Senate/ President Bola Ahmed Tinubu
The Senate has finally approved President Bola Tinubu’s foreign loan of over $21 billion for the 2025–2026 fiscal cycle.
The borrowing package includes $21.19bn in direct foreign loans, €4bn, ¥15bn, a $65m grant and domestic borrowing through government bonds totalling approximately ₦757bn.
Also, a provision to raise up to $2bn through a foreign-currency-denominated instrument in the domestic market.
The approval was sequence to the presentation of a report by the Chairman of the Senate Committee on Local and Foreign Debt, Senator Aliyu Wamako,
who noted that the plan was first submitted to the National Assembly on May 27 but was delayed due to legislative recess and documentation issues from the Debt Management Office.
The Chairman of the Senate Committee on Appropriations, Senator Olamilekan Adeola,
said most of the loan requests had already been factored into the Medium-Term Expenditure Framework and the 2025 budget.

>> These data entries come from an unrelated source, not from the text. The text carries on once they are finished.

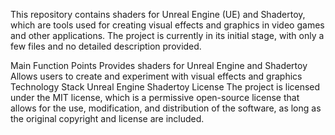 This repository contains shaders for Unreal Engine (UE) and Shadertoy, which are tools used for creating visual effects and graphics in video games and other applications. The project is currently in its initial stage, with only a few files and no detailed description provided.

Main Function Points
Provides shaders for Unreal Engine and Shadertoy
Allows users to create and experiment with visual effects and graphics
Technology Stack
Unreal Engine
Shadertoy
License
The project is licensed under the MIT license, which is a permissive open-source license that allows for the use, modification, and distribution of the software, as long as the original copyright and license are included.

Explaining further, he said, “The borrowing is already embedded in the 2025 Appropriation Act. With this approval, we now have all revenue sources, including loans, in place to fully fund the budget.”
Senator Sani Musa who defended the borrowing said that, it aligned with global economic practices, adding that, the loan disbursement would span six years.
“There’s no economy that grows without borrowing. What we are doing is in line with global best practices,” he said.
Senator Adetokunbo Abiru, who chairs the Committee on Banking, Insurance and Other Financial Institutions, assured the chamber that the loans are concessional and adhere to the Fiscal Responsibility Act and Debt Management Act.
“These loans are long-term, some with tenors ranging from 20 to 35 years, and they are strictly tied to capital and human development projects,” he said.
Among the key sectors targeted in the loan plan are infrastructure, agriculture, security, power, housing, and digital connectivity.
Deputy Senate President, Jibrin Barau, commended the committee’s efforts and stressed that the borrowing plan reflects national inclusiveness.